Riser configuration during optimisation: a without compensation, b with compensation

The horizontal motion of a vessel (platform) is defined by (6). Such movements cause a significant increase in bending moments in the riser presented in Fig. 2, which finally can lead to damage of the structure. This means that the problem is very important from the practical point of view. Thus, the vertical motion of point E (the upper end of the riser) should be chosen in such a way that the bending moment at a given point of the riser is as close as possible to the static bending moment. For further analysis it is assumed that the riser parameters are the same as those presented in Table 1. The course of the bending moment calculated at given points for a = 3 m and T = 12 s in formula (6) is presented in Fig. 6.

Fig. 6

Courses of the bending moment at selected points

Courses of minimal and maximal values of the bending moment along the riser for the second type of harmonic motion (W2) are presented in Fig. 7.

Fig. 7

Course of the maximal and minimal values of the bending moment

The optimisation task is formulated using the spline functions of the third order as follows:

Find function y _E (t) for t ∊ 0, T defined by means of parameters:

$$\left\{ {\begin{array}{*{20}c} {\begin{array}{*{20}c} {p_{1} = y_{E} \left( {t_{1} } \right)} \\ \vdots \\ {p_{i} = y_{E} \left( {t_{i} } \right)} \\ \end{array} } \\ {\begin{array}{*{20}c} \vdots \\ {p_{m} = y_{E} \left( {t_{m} } \right)} \\ \end{array} } \\ \end{array} } \right.$$

(7)

where \(t_{i} = i\Delta t\) for i = 1, 2,…,m, \(\Delta t = \frac{T}{m}\), so that the function:

$$\Omega \left( {p_{1} , \ldots ,p_{m} } \right) = \frac{1}{T}\mathop \smallint \limits_{0}^{t} \left[ {M\left( {s^{*} ,t} \right) - M_{stat}^{*} } \right]^{2} dt$$

(8)

where M(s*, t) is the bending moment at the selected point of the riser, M _stat * is the value of this moment for the static equilibrium problem, reaches its minimum while fulfilling the following:

$$y_{Emin} \le p_{i} \le y_{Emax}$$

(9)

where \(y_{Emin} ,y_{Emax}\) are minimal and maximal accepted values of function y _E (t).In order to calculate the value of functional (8) for a specific combination of parameters p _i (i = 1,…,m), bending moment M(s*, t) has to be known. Thus, the equations of motion of the riser have to be integrated at each optimisation step. The downhill simplex method is used for solving the optimisation task.

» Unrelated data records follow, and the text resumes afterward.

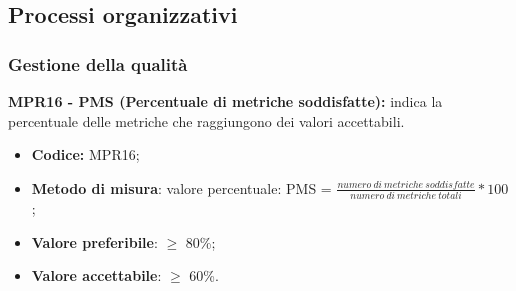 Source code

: \subsection{Processi organizzativi}
\subsubsection{Gestione della qualità}
\textbf{MPR16 - PMS (Percentuale di metriche soddisfatte):} indica la percentuale delle metriche che raggiungono dei valori accettabili.
\begin{itemize}
    \item \textbf{Codice:} MPR16;
    \item \textbf{Metodo di misura}: valore percentuale: PMS = $\frac{numero \ di \ metriche \ soddisfatte}{numero \ di \ metriche \ totali} * 100$ ;
    \item \textbf{Valore preferibile}: $\geq$ 80\%;
    \item \textbf{Valore accettabile}: $\geq$ 60\%.
\end{itemize}
\newpage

The parameters occurring in the optimisation problem have to be chosen properly in order to obtain correct results, especially the number of time intervals \(m\) in formula (7), and y _Emin and y _Emax in inequalities (9). A large number of decisive variables m significantly increases simulation time, but too small a number leads to a limitation of function classes describing vertical displacements of point E of the riser. Figure 8 presents the courses of function y _E (t) for m = 5, 10, 15.

Fig. 8

Courses of function y _E (t) with respect to number of time intervals m

It can be seen that the difference between values of y _E obtained for m =  5 and 10 is large, while for m = 10 and 15 it is small. Calculation times were T ^* = 202 s for m =  5, \(T^{*}\) = 1220 s for m = 10 and T* = 1825 s for m = 15. The calculations were carried out for s* = 75 m, y _Emin  = 1.5 m and y _Emax  = 1.5 m. The simulations did not show that values y _Emin and y _Emax have a significant influence on the exactness of results obtained. The choice of y _Emin and y _Emax was made on the assumption that they should be proportional to the amplitude of the input motion a, but should not exceed ±50 % of this value.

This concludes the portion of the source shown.